Writing in David Farrell’s book Do Political Campaigns Matter? Ian McAllister set out a model of modern campaigns Calculating or Capricious? The nub of the argument is that the character of election campaign has changed markedly with the decline of voters with strong partisan attachment and the rise of late deciding voters. These late deciders can be divided into two types: capricious voters who are swayed by leaders and sound bite; while calculating voters pay attention to policy and to the media. In all recent Irish elections voters have been deemed capricious in other words parties have competed with populist pledges on the basis of the personality and popularity of leaders. This served Fianna Fail well in 2002 and in 2007 and the other parties attempted to emulate it. However, the economic collapse culminating with the arrival of the IMF changed this narrative. The limited evidence available to date appears to point to voters in this election who appear to more be interested in policy and in national issues than before. The change agenda arising perhaps from Obama’s’ charismatic campaign was also very much on the agenda.
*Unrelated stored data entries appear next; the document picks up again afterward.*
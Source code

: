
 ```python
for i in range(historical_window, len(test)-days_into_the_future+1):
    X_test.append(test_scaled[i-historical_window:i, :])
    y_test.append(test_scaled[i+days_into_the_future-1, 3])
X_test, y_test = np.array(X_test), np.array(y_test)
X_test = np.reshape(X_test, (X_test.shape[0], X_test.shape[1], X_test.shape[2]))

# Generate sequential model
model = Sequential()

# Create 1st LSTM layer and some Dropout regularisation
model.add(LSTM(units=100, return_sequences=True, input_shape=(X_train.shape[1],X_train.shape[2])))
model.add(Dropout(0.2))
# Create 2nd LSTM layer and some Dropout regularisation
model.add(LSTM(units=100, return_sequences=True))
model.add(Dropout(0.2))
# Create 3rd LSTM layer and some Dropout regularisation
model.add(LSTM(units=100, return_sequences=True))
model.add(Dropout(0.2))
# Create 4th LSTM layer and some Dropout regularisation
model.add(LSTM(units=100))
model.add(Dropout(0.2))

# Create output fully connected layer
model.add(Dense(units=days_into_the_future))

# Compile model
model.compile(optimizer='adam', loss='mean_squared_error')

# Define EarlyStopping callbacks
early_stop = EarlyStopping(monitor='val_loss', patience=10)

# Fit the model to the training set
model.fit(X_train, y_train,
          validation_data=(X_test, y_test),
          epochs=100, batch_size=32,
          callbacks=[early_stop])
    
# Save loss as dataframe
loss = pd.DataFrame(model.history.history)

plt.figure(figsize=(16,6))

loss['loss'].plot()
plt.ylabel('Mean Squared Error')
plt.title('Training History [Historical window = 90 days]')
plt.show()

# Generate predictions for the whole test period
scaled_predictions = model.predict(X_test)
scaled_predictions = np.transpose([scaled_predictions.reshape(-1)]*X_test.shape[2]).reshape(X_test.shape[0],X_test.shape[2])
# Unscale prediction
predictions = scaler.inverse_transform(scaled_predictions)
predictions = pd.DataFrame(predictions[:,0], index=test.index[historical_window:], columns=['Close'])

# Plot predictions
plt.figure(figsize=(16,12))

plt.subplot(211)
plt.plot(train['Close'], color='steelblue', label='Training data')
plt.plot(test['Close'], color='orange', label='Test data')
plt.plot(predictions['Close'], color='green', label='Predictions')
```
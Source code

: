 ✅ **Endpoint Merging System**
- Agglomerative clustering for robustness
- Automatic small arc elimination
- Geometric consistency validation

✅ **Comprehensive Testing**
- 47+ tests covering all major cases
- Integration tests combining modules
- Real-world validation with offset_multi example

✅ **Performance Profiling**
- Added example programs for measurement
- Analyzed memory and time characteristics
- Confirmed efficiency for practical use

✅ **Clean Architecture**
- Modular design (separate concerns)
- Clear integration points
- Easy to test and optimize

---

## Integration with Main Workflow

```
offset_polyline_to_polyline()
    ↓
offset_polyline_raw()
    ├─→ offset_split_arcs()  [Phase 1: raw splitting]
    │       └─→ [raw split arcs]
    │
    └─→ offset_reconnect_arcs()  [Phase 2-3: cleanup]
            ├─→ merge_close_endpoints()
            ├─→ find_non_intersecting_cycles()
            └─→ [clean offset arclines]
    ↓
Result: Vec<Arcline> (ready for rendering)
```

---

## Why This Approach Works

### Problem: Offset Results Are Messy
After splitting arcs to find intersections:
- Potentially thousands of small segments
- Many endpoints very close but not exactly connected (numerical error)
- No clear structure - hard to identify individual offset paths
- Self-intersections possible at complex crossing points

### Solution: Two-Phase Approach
Fine Gael appears to have begun in its plan more than two years ago. It appears that Brian Farrell’s seminal book Chairman or Chief was consulted in detail and it was decided that Enda Kenny would be a chairman and would no longer attempt to masquerade as a chief as he had in 2007, nor indeed attempt an Obama type message. At the same time detailed policy development plans were quietly put in place. Until recently, many Fine Gael spokespeople have answered the question of why vote for Fine Gael with the time worn answer of because we are not Fianna Fail. That had also been the underlying message in 2007. Almost unnoticed by many in the party policy documents were released looking at jobs, the budget, health, the public sector and political reform. For the campaign, these were amalgamated into a single heavily-tested document, the now infamous five-point plan to the surprise of many in the party. From this perspective, the decision not to put Kenny into the first leader debate allowed the campaign to settle on policy before the focus came on leader charisma.
Labour, on the other hand, appeared to run a very different campaign, one based more on the assumption of non policy oriented voters and decision was taken not to roll out many specific polices. Up to six months ago this was running well and that section of the website was instead filled with press releases and speeches. Little work appears to have been done on detailed policy apart from in the banking and finance areas covered by Joan Burton, but even here little detail was published. Instead Labour appears to have wanted to keep to the old model of appealing to sound bite and the Irish love of chieftains. Two polls last autumn which probably erroneously put Labour support above 30% with Gilmore’s personal rating soaring appear to have consolidated the view that this would be the most successful campaign method and thus formed the basis of the campaign. The Gilmore for Taoiseach strategy was decided, policy was put on the backburner. When they campaign focussed on issue rather than personality, Labour had no Plan B. the Gilmore posters were printed, the mugs on display and the party was playing catch up.
In the meantime Fianna Fail and the Greens have been so focussed on the problems of running the Government had little to offer in their manifestos apart from the IMF’s four year plan. The result was that Fine Gael were allowed to position themselves as the party of radical change despite having the only leader who also led in 2007 campaign of the four parties. Quite an achievement.